DA MARZO, POTRÀ INIZIARE il negoziato del divorzio, due task force – quella dei 27 e quella della Gran Bretagna – si faranno fronte. Con forze ineguali, malgrado le fanfaronate di Boris Johnson: il 9% del commercio dell’Unione europea è con la Gran Bretagna, mentre per Londra le esportazioni verso la Ue sono il 47% (e il 50% dell’import, a cominciare dagli alimentari). Il trattato internazionale che ne uscirà dovrà poi venire ratificato dalle istituzioni Ue e da 42 Parlamenti (nazionali e regionali). La Ue vorrebbe arrivare entro fine anno a un accordo globale (che comprenda anche la questione della sicurezza), “senza tariffe, senza quote”, ma questo obiettivo potrebbe essere difficile da raggiungere e i 27 dovranno forse accontentarsi di accordi parziali per evitare un cliff edge complessivo.

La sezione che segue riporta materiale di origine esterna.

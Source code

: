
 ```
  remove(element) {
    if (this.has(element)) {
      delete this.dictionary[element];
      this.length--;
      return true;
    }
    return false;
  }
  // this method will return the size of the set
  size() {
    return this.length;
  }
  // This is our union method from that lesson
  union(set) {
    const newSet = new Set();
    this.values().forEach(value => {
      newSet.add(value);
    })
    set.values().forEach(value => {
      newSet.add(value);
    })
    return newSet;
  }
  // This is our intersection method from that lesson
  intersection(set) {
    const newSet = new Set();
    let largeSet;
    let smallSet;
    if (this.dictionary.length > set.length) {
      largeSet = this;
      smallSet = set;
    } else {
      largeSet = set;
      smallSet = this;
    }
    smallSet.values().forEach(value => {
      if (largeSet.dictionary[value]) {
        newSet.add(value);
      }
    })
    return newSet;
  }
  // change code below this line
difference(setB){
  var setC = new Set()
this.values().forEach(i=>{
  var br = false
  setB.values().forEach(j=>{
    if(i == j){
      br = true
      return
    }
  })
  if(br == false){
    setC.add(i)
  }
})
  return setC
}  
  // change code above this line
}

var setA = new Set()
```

Con il divorzio, Londra cancella automaticamente 600 accordi internazionali, dalla convenzione sull’estradizione alla cooperazione contro la cybercriminalità o la regolamentazione del traffico aereo. C’è una quarantina di accordi commerciali della Ue che dovranno essere sostituiti: Londra ha diritto di cominciare a negoziare (con gli Usa, per esempio), ma l’applicazione di un eventuale accordo non potrà avvenire durante il periodo di transizione.

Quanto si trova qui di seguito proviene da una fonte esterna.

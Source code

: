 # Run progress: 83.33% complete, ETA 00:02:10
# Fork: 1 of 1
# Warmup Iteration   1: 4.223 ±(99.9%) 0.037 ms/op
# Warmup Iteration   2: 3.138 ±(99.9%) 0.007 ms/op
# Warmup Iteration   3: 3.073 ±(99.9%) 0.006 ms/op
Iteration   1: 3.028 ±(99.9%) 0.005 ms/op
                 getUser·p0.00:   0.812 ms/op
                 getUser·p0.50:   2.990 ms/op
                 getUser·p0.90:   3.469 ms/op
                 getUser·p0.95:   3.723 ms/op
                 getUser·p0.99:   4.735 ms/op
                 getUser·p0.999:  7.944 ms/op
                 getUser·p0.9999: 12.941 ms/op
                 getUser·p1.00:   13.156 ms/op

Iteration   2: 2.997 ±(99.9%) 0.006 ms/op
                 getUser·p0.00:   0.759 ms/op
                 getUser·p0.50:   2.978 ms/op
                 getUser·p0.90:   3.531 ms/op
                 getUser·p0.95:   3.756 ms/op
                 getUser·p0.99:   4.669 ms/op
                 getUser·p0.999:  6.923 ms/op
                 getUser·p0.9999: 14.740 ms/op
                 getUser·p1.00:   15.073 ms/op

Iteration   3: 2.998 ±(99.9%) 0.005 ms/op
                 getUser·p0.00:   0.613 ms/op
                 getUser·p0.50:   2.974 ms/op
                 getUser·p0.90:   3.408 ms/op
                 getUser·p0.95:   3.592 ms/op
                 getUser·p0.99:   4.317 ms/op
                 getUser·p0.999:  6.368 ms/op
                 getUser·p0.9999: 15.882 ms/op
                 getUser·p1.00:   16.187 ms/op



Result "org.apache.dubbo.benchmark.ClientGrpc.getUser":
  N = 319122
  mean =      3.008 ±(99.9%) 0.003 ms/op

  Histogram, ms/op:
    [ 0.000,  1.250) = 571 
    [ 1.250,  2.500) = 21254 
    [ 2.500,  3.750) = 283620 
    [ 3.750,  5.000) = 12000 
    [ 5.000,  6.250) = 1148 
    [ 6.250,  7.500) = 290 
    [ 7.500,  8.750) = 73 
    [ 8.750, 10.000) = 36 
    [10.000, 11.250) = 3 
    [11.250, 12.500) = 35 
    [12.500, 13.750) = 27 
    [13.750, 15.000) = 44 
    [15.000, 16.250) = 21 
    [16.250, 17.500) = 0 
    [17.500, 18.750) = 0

LA UE VUOLE EVITARE soprattutto un rischio, avere «un concorrente alle porte», come ha riassunto la cancelliera Angela Merkel. «Non avere alle nostre porte un vicino diventato campione della concorrenza sulle norme a tutti i livelli, fiscale, sociale, ambientale, – sottolinea Barnier – milioni di posti di lavoro sono in gioco in Europa». La fiducia reciproca dovrà mantenersi, tanto più che la Ue delega i controlli sulle merci che entrano in Irlanda del Nord alla Gran Bretagna (anche se potrà mandare dei doganieri a verificare) e poi questi prodotti potranno circolare liberamente nella Ue, visto che non ci sarà frontiera tra le due Irlande.